Некоторые аспекты оказываются практически незатронутыми традиционными науками. Так, на фоне блестящих аналитических исследований по древнегерманскому искусству (Gaimster 1998) отсутствуют - едва ли не со времен Б.Салина (Salin 1904) - попытки глубокого анализа произведений большей семантической глубины, не связанных напрямую с изображениями животных или связанных с ними через последовательную цепочку символических образов, восходящих, в конечном счете, все к тому же миру животных.

Стоит отметить, что особенно важно рассматривать эпоху Великого переселения народов в неразрывном единстве с культурной историей скандинавской «метрополии». И дело здесь не столько в несомненном возвращении на историческую родину отдельных германцев и, быть может, каких-то коллективов, сколько в том, что скандинавы и эпохи викингов, и, тем более, вендельского времени, жили в мире эпических образов, сформированных этим бурным временем. Практически все известные нам «кирпичики» северной культуры, фиксирующие достаточно архетипические черты «джентльменского набора» сознания и поведения скандинавов вплоть до полного торжества христианской доктрины, в конечном счете, восходят именно к эпохе Миграций.

Актуальность исследования определяется в первую очередь недостаточной разработанностью проблем культурного развития Северной Европы в отечественной науке. Кроме того, очевидна нехватка культурологических обобщений, основанных на материале раннего средневековья, ощутимая в зарубежной науке. На фоне глубоких

исследовании, осуществляемых в рамках традиционных научных дисциплин, таких как археология, филология и рунология, письменная история, социология, искусствоведение, общая оценка культуры Севера фактически осуществляется лишь в хронологических рамках эпохи викингов. К тому же чрезвычайно негативное воздействие в определенный момент времени (середина XIX - середина XX вв.) на исследовательскую практику оказала глубокая вовлеченность строго научных изысканий в поле воздействия политических интересов в германоязычных государствах. Проблемы общеевропейского прошлого рассматривались с точки зрения детерминированности им, этим прошлым, событий современности - прежде всего процесса пробуждения национального самосознания германских народов. Так, собственная история «героического века» в скандинавских государствах являлась базисом борьбы за национальное самоопределение (Норвегия и Исландия) или попыток пересмотра собственного места в мировой геополитической структуре. Что касается Германии, то своеобразие ее исторического пути было в значительной степени определено именно претензиями как на соответствие совершенно, якобы, неординарным культурным ценностям древних германцев, так и признанием их априорного превосходства над прочими народами. Идея культурной самобытности, таким образом, была доведена до своего логического конца, граничащего с абсурдом. Неудивительно, что подобные идеологические установки отнюдь не способствовали верной оценке всей целостности древнегерманской культуры - ни в континентальном, ни в скандинавском ее проявлении.
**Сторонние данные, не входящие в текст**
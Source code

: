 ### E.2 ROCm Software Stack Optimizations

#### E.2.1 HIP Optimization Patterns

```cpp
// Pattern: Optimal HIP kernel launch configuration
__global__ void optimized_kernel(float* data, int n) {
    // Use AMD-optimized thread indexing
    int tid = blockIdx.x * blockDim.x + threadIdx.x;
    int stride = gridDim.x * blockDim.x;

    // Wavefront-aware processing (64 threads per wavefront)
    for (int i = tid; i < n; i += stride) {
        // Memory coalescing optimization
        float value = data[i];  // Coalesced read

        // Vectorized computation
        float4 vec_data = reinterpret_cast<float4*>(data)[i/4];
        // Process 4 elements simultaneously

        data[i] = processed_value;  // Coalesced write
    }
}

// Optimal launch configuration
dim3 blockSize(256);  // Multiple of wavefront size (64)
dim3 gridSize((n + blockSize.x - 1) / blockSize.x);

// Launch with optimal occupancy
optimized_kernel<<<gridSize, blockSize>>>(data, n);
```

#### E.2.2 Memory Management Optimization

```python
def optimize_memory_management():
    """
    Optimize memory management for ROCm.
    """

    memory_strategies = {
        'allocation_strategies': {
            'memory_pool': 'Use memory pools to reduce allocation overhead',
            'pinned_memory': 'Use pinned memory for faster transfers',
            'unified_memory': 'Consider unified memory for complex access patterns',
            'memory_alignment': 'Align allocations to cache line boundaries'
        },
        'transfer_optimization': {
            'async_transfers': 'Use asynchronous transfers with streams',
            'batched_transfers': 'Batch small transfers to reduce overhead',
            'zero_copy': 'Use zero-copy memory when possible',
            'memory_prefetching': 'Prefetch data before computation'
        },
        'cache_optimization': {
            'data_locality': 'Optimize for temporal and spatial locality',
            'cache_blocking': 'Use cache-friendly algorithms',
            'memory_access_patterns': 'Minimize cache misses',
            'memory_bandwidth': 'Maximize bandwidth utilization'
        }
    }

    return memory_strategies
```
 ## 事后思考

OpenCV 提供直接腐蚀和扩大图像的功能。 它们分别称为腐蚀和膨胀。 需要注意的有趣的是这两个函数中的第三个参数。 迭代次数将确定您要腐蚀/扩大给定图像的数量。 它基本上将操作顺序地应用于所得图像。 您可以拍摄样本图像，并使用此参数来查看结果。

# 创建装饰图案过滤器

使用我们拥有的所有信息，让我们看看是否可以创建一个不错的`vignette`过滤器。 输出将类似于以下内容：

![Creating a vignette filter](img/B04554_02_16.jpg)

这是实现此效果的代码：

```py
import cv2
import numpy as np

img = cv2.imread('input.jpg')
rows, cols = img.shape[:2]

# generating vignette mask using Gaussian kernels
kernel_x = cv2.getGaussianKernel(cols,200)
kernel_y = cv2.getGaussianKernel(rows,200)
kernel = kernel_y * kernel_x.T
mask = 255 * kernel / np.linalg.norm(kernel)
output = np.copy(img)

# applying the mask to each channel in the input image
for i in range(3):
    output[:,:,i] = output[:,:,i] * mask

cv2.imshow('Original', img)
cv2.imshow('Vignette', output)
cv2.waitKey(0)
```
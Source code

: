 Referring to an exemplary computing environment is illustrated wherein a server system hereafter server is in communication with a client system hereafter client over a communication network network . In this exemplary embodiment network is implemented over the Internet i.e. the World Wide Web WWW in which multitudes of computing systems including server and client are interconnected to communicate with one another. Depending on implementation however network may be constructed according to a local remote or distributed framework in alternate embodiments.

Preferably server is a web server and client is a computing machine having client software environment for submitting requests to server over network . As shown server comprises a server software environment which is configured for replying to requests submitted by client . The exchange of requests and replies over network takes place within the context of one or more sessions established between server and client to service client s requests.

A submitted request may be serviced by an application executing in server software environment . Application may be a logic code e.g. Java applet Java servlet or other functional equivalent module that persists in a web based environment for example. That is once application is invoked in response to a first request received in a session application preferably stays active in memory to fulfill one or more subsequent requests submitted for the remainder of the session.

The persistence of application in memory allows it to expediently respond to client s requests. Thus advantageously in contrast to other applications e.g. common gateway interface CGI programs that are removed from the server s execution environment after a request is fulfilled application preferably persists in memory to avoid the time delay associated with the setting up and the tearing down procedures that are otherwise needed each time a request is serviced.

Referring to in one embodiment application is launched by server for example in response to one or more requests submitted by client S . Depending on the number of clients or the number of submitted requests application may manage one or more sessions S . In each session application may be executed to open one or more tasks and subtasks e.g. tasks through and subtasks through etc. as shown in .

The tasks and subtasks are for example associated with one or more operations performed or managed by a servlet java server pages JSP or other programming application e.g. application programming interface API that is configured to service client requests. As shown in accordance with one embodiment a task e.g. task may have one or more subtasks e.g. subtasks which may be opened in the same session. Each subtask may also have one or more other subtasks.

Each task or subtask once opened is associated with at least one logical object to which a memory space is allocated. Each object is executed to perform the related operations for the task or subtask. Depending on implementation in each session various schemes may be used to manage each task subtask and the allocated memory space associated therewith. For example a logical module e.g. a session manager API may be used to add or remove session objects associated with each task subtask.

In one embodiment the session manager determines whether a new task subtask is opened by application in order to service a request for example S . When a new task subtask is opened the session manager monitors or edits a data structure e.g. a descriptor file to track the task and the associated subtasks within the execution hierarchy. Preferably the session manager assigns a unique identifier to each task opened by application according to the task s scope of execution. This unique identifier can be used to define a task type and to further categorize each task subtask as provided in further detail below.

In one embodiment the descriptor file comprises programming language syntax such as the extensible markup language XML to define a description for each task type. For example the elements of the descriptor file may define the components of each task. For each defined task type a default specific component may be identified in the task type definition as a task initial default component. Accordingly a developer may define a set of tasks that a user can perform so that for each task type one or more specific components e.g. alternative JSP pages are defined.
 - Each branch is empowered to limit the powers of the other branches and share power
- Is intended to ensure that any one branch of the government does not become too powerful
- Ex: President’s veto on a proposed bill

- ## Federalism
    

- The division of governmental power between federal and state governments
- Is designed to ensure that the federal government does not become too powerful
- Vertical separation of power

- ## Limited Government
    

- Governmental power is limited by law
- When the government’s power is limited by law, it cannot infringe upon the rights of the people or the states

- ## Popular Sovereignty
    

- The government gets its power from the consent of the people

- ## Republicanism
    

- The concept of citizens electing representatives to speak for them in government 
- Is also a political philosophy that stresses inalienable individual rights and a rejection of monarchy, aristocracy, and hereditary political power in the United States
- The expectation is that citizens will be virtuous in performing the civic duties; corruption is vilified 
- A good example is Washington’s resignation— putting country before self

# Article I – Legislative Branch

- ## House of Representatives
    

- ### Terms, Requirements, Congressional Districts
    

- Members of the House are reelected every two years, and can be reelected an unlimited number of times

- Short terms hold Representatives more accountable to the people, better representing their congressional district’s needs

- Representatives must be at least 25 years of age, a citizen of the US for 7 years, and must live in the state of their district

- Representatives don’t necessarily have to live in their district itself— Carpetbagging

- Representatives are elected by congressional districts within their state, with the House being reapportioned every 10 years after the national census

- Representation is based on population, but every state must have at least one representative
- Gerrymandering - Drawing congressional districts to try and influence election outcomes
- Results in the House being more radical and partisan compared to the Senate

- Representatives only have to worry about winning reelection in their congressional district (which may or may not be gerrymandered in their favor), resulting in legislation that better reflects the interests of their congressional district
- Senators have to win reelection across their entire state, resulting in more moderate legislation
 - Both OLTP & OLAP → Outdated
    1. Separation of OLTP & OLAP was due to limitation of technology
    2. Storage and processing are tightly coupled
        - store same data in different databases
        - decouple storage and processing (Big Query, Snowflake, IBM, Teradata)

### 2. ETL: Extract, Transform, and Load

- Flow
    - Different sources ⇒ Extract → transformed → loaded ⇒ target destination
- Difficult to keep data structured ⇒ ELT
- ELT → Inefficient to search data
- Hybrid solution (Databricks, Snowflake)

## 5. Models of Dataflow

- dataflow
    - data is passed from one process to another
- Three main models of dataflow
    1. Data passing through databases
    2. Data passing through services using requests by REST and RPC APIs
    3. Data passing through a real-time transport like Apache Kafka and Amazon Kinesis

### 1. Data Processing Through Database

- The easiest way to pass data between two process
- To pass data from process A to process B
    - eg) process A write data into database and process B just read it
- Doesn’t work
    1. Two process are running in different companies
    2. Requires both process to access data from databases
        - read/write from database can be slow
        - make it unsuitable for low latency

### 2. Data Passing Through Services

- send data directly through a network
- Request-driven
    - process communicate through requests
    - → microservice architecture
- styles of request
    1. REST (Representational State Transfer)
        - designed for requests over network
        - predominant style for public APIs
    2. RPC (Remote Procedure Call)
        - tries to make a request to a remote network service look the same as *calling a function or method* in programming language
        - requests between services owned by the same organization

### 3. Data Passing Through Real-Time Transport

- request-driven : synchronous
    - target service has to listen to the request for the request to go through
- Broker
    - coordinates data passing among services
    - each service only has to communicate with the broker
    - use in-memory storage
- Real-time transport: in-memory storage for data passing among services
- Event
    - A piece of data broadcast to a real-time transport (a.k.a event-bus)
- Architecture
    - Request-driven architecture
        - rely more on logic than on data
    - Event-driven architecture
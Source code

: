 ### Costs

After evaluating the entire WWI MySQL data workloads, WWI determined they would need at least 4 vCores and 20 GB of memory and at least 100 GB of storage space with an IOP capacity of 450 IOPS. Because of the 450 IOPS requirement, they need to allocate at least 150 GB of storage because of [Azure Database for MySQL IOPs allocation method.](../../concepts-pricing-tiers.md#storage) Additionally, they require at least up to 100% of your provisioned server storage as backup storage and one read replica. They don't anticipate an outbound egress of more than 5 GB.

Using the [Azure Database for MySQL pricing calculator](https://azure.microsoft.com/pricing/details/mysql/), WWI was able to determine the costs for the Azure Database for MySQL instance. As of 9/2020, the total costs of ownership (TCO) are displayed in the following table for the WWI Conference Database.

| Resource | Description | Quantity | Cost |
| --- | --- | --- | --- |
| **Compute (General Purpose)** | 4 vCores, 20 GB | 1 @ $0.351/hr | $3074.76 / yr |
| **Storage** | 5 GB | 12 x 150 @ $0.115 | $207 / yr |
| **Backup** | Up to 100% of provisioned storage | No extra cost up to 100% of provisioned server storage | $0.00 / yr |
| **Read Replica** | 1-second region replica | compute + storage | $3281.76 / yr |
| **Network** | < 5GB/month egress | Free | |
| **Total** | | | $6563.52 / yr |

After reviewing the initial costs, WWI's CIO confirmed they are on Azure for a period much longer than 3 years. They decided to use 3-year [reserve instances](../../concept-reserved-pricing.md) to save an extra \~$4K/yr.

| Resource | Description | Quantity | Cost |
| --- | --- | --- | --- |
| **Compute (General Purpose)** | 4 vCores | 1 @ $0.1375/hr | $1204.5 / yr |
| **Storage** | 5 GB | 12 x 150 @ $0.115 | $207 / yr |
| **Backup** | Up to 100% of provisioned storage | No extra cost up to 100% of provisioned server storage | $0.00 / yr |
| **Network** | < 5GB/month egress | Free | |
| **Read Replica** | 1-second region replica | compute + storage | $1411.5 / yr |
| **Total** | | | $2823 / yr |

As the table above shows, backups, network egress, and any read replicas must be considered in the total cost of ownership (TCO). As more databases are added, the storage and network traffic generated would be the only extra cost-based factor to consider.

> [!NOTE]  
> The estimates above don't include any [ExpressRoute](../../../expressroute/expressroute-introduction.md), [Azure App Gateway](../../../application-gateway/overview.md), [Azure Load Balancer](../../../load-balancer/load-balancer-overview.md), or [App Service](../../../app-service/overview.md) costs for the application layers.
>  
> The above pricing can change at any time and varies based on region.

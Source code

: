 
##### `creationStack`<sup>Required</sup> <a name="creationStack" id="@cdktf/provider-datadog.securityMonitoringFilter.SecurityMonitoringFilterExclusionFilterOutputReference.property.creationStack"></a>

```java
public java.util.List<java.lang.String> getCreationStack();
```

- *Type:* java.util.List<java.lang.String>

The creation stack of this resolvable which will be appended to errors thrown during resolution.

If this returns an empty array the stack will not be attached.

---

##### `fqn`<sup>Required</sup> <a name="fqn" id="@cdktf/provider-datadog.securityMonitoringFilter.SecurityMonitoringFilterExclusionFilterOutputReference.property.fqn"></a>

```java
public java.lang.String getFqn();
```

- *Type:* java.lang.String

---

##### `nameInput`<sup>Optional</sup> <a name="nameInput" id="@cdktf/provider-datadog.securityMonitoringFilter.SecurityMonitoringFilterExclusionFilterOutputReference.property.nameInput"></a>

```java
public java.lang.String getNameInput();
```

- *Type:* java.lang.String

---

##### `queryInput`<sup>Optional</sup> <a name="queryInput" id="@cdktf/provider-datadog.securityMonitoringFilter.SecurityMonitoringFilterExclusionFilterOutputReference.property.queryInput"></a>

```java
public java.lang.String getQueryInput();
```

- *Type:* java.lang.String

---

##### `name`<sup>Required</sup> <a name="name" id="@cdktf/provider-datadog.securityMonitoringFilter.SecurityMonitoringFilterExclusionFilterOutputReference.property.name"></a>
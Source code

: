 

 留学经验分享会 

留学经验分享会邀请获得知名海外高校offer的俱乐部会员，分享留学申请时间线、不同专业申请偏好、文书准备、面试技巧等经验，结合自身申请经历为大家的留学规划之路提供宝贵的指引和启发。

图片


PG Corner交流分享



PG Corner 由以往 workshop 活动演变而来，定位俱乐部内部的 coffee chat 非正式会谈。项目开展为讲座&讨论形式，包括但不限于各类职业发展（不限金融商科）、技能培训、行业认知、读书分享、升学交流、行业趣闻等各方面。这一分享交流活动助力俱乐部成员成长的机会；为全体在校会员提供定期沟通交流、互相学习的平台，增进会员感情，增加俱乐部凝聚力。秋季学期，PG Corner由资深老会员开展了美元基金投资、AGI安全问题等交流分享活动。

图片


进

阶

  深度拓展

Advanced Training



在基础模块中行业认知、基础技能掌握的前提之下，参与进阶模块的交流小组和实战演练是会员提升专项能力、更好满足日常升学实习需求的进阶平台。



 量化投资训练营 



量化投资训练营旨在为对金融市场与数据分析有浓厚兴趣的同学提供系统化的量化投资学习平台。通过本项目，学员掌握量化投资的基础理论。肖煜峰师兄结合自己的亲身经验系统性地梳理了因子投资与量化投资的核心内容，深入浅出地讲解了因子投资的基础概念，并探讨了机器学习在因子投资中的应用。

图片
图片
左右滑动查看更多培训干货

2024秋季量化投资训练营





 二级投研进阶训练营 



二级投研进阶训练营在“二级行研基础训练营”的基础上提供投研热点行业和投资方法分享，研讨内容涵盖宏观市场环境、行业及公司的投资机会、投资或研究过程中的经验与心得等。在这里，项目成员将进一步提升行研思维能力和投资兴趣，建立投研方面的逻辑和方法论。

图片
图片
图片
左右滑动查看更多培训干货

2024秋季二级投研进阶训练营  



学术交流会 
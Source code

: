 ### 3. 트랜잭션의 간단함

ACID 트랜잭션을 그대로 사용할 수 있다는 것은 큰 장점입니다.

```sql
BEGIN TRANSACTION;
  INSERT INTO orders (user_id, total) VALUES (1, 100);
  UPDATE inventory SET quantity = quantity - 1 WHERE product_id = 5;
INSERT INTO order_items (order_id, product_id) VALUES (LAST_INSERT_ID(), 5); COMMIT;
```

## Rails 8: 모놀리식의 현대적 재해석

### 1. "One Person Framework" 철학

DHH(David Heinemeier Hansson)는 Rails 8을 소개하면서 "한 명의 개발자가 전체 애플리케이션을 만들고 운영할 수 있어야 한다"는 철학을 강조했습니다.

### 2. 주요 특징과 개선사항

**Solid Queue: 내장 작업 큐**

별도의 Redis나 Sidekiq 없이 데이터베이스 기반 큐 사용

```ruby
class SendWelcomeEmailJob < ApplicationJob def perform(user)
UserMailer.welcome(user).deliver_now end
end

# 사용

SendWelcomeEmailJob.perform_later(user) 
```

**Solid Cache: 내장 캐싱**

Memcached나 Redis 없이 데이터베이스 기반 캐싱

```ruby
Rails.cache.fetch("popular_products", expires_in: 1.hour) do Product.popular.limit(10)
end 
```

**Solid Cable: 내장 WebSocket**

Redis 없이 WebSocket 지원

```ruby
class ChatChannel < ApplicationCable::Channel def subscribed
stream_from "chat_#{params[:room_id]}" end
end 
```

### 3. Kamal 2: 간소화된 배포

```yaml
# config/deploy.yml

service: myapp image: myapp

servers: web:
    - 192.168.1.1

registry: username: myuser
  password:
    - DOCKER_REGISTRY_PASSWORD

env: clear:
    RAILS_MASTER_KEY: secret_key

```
Вместе с тем, именно в Скандинавии и Германии был - в том числе и в эти десятилетия - накоплен колоссальный опыт поиска, исследования и интерпретации новых и уже известных памятников, создающий блестящую и достаточно полную базу для оценки своеобразия германо-скандинавской культуры I тыс. н.э. В том, что это своеобразие присутствовало, и было порой

чрезвычайно ярко выражено, сомнений быть не может, поскольку скандинавские германцы создали достаточно самобытную культурную традицию, порой действительно ярко выделяющуюся на фоне сопредельных культур.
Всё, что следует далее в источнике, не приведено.